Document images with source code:
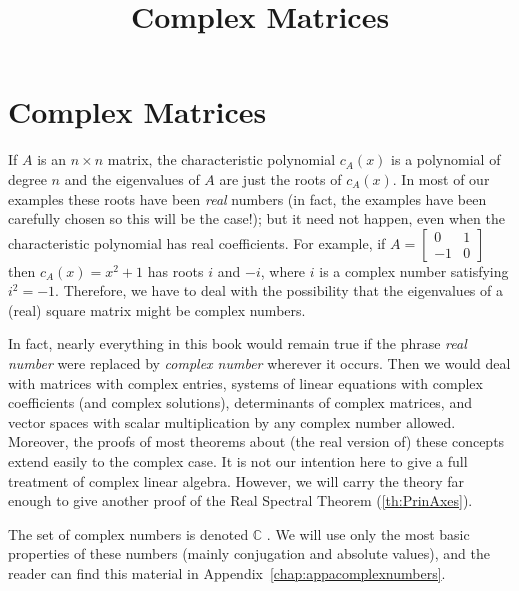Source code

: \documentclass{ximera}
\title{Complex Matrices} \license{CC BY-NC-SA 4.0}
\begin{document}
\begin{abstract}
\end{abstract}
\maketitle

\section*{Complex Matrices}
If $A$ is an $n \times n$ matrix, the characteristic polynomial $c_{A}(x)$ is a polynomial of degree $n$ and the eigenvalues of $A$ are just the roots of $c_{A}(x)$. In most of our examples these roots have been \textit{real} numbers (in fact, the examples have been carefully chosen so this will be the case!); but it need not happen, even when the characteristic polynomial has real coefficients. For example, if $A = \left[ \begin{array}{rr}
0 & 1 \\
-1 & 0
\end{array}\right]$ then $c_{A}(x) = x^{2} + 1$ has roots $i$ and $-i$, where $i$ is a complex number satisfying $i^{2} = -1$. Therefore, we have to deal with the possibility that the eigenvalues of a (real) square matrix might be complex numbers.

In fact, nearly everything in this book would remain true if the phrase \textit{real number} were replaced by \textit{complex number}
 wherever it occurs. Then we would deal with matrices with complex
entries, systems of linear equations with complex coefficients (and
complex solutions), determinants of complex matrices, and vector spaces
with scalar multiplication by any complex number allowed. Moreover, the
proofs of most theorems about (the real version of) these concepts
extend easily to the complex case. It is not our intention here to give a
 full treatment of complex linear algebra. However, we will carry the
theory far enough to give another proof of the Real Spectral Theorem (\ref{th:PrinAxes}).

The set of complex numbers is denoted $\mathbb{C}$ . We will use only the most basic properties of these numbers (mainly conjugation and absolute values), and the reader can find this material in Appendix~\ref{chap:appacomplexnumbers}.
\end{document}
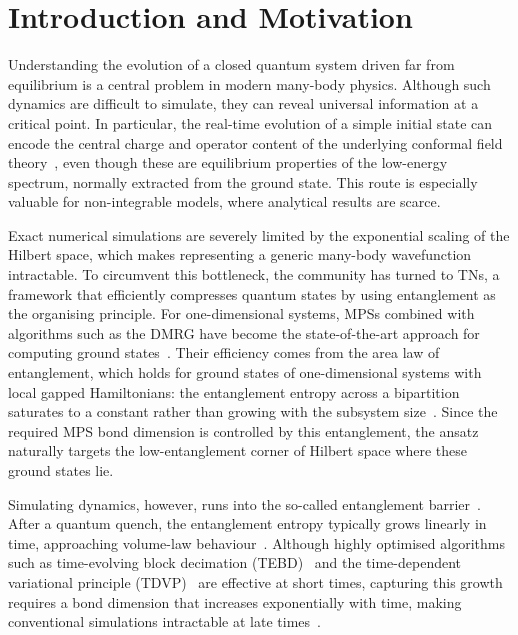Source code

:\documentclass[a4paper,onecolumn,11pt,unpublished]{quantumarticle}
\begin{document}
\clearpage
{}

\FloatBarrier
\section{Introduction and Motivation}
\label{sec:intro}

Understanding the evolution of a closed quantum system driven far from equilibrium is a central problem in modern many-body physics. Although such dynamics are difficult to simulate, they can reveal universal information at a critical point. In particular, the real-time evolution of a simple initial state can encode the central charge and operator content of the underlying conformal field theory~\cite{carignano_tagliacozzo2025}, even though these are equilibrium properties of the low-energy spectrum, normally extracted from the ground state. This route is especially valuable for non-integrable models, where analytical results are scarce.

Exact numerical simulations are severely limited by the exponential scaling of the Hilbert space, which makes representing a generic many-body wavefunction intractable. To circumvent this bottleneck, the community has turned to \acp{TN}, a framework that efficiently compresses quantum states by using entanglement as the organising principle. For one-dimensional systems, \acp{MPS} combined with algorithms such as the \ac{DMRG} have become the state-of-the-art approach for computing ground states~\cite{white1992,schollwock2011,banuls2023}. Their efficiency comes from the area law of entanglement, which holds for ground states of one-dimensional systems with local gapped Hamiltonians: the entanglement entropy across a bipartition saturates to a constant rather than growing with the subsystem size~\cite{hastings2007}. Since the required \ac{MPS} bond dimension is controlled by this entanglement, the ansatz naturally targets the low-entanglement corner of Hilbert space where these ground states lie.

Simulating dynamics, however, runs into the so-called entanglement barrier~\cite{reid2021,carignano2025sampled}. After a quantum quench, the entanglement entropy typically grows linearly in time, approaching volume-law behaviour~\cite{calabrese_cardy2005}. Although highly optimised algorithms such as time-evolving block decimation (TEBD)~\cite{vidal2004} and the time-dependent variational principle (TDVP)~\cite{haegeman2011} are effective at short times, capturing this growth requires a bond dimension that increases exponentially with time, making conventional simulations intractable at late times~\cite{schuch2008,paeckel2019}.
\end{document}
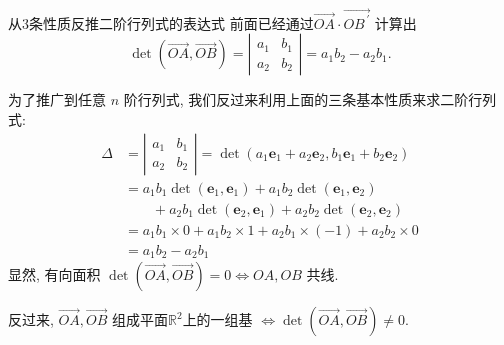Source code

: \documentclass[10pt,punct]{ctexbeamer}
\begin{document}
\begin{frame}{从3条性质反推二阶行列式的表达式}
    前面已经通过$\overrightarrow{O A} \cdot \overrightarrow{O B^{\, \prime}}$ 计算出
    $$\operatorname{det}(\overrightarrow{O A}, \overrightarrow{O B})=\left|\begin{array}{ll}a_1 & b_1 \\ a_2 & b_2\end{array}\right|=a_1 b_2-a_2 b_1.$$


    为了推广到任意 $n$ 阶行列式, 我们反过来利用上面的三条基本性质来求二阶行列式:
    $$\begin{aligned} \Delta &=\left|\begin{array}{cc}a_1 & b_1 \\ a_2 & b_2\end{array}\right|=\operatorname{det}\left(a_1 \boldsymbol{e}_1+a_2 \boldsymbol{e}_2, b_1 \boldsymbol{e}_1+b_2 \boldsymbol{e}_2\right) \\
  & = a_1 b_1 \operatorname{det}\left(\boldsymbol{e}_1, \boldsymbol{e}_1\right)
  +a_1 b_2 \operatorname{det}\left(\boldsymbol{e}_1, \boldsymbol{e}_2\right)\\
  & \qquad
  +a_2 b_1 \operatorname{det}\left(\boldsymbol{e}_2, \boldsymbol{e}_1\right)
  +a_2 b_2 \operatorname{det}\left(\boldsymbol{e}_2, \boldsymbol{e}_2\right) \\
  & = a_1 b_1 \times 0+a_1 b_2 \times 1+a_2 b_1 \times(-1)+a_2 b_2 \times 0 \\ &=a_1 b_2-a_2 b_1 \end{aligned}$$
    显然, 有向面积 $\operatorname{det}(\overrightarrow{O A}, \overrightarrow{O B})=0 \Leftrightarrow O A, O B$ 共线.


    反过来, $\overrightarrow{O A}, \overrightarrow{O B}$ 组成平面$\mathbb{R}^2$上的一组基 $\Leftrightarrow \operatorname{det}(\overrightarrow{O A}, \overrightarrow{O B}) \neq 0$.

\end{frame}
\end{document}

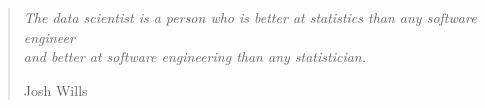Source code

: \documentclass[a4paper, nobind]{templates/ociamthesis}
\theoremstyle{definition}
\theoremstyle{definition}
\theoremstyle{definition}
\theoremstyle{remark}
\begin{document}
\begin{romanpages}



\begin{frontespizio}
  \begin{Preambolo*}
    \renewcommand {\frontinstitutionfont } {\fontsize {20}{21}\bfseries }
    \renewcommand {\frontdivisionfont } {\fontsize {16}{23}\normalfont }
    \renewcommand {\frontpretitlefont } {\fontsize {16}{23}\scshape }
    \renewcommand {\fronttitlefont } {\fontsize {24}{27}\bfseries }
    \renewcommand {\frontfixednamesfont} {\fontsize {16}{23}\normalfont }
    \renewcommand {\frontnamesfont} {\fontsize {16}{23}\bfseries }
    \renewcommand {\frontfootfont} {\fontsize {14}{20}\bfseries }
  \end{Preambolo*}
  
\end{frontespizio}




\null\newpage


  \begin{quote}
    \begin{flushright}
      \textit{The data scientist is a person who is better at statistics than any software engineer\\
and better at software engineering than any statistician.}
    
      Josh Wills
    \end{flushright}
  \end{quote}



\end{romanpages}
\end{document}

Work instructions: Copy every line of the records exactly as it is written, but not the pictures.

Written response:
Source code

: \documentclass{ximera}
\title{Complex Matrices} \license{CC BY-NC-SA 4.0}
\begin{document}
\begin{abstract}
\end{abstract}
\maketitle

\section*{Complex Matrices}
If $A$ is an $n \times n$ matrix, the characteristic polynomial $c_{A}(x)$ is a polynomial of degree $n$ and the eigenvalues of $A$ are just the roots of $c_{A}(x)$. In most of our examples these roots have been \textit{real} numbers (in fact, the examples have been carefully chosen so this will be the case!); but it need not happen, even when the characteristic polynomial has real coefficients. For example, if $A = \left[ \begin{array}{rr}
0 & 1 \\
-1 & 0
\end{array}\right]$ then $c_{A}(x) = x^{2} + 1$ has roots $i$ and $-i$, where $i$ is a complex number satisfying $i^{2} = -1$. Therefore, we have to deal with the possibility that the eigenvalues of a (real) square matrix might be complex numbers.

In fact, nearly everything in this book would remain true if the phrase \textit{real number} were replaced by \textit{complex number}
 wherever it occurs. Then we would deal with matrices with complex
entries, systems of linear equations with complex coefficients (and
complex solutions), determinants of complex matrices, and vector spaces
with scalar multiplication by any complex number allowed. Moreover, the
proofs of most theorems about (the real version of) these concepts
extend easily to the complex case. It is not our intention here to give a
 full treatment of complex linear algebra. However, we will carry the
theory far enough to give another proof of the Real Spectral Theorem (\ref{th:PrinAxes}).

The set of complex numbers is denoted $\mathbb{C}$ . We will use only the most basic properties of these numbers (mainly conjugation and absolute values), and the reader can find this material in Appendix~\ref{chap:appacomplexnumbers}.
\end{document}
Source code

:\documentclass[a4paper,onecolumn,11pt,unpublished]{quantumarticle}
\begin{document}
\clearpage
{}

\FloatBarrier
\section{Introduction and Motivation}
\label{sec:intro}

Understanding the evolution of a closed quantum system driven far from equilibrium is a central problem in modern many-body physics. Although such dynamics are difficult to simulate, they can reveal universal information at a critical point. In particular, the real-time evolution of a simple initial state can encode the central charge and operator content of the underlying conformal field theory~\cite{carignano_tagliacozzo2025}, even though these are equilibrium properties of the low-energy spectrum, normally extracted from the ground state. This route is especially valuable for non-integrable models, where analytical results are scarce.

Exact numerical simulations are severely limited by the exponential scaling of the Hilbert space, which makes representing a generic many-body wavefunction intractable. To circumvent this bottleneck, the community has turned to \acp{TN}, a framework that efficiently compresses quantum states by using entanglement as the organising principle. For one-dimensional systems, \acp{MPS} combined with algorithms such as the \ac{DMRG} have become the state-of-the-art approach for computing ground states~\cite{white1992,schollwock2011,banuls2023}. Their efficiency comes from the area law of entanglement, which holds for ground states of one-dimensional systems with local gapped Hamiltonians: the entanglement entropy across a bipartition saturates to a constant rather than growing with the subsystem size~\cite{hastings2007}. Since the required \ac{MPS} bond dimension is controlled by this entanglement, the ansatz naturally targets the low-entanglement corner of Hilbert space where these ground states lie.

Simulating dynamics, however, runs into the so-called entanglement barrier~\cite{reid2021,carignano2025sampled}. After a quantum quench, the entanglement entropy typically grows linearly in time, approaching volume-law behaviour~\cite{calabrese_cardy2005}. Although highly optimised algorithms such as time-evolving block decimation (TEBD)~\cite{vidal2004} and the time-dependent variational principle (TDVP)~\cite{haegeman2011} are effective at short times, capturing this growth requires a bond dimension that increases exponentially with time, making conventional simulations intractable at late times~\cite{schuch2008,paeckel2019}.
\end{document}
Source code

: \documentclass[10pt,punct]{ctexbeamer}
\begin{document}
\begin{frame}{从3条性质反推二阶行列式的表达式}
    前面已经通过$\overrightarrow{O A} \cdot \overrightarrow{O B^{\, \prime}}$ 计算出
    $$\operatorname{det}(\overrightarrow{O A}, \overrightarrow{O B})=\left|\begin{array}{ll}a_1 & b_1 \\ a_2 & b_2\end{array}\right|=a_1 b_2-a_2 b_1.$$


    为了推广到任意 $n$ 阶行列式, 我们反过来利用上面的三条基本性质来求二阶行列式:
    $$\begin{aligned} \Delta &=\left|\begin{array}{cc}a_1 & b_1 \\ a_2 & b_2\end{array}\right|=\operatorname{det}\left(a_1 \boldsymbol{e}_1+a_2 \boldsymbol{e}_2, b_1 \boldsymbol{e}_1+b_2 \boldsymbol{e}_2\right) \\
  & = a_1 b_1 \operatorname{det}\left(\boldsymbol{e}_1, \boldsymbol{e}_1\right)
  +a_1 b_2 \operatorname{det}\left(\boldsymbol{e}_1, \boldsymbol{e}_2\right)\\
  & \qquad
  +a_2 b_1 \operatorname{det}\left(\boldsymbol{e}_2, \boldsymbol{e}_1\right)
  +a_2 b_2 \operatorname{det}\left(\boldsymbol{e}_2, \boldsymbol{e}_2\right) \\
  & = a_1 b_1 \times 0+a_1 b_2 \times 1+a_2 b_1 \times(-1)+a_2 b_2 \times 0 \\ &=a_1 b_2-a_2 b_1 \end{aligned}$$
    显然, 有向面积 $\operatorname{det}(\overrightarrow{O A}, \overrightarrow{O B})=0 \Leftrightarrow O A, O B$ 共线.


    反过来, $\overrightarrow{O A}, \overrightarrow{O B}$ 组成平面$\mathbb{R}^2$上的一组基 $\Leftrightarrow \operatorname{det}(\overrightarrow{O A}, \overrightarrow{O B}) \neq 0$.

\end{frame}
\end{document}

Source code

: \documentclass[a4paper, nobind]{templates/ociamthesis}
\theoremstyle{definition}
\theoremstyle{definition}
\theoremstyle{definition}
\theoremstyle{remark}
\begin{document}
\begin{romanpages}



\begin{frontespizio}
  \begin{Preambolo*}
    \renewcommand {\frontinstitutionfont } {\fontsize {20}{21}\bfseries }
    \renewcommand {\frontdivisionfont } {\fontsize {16}{23}\normalfont }
    \renewcommand {\frontpretitlefont } {\fontsize {16}{23}\scshape }
    \renewcommand {\fronttitlefont } {\fontsize {24}{27}\bfseries }
    \renewcommand {\frontfixednamesfont} {\fontsize {16}{23}\normalfont }
    \renewcommand {\frontnamesfont} {\fontsize {16}{23}\bfseries }
    \renewcommand {\frontfootfont} {\fontsize {14}{20}\bfseries }
  \end{Preambolo*}
  
\end{frontespizio}




\null\newpage


  \begin{quote}
    \begin{flushright}
      \textit{The data scientist is a person who is better at statistics than any software engineer\\
and better at software engineering than any statistician.}
    
      Josh Wills
    \end{flushright}
  \end{quote}



\end{romanpages}
\end{document}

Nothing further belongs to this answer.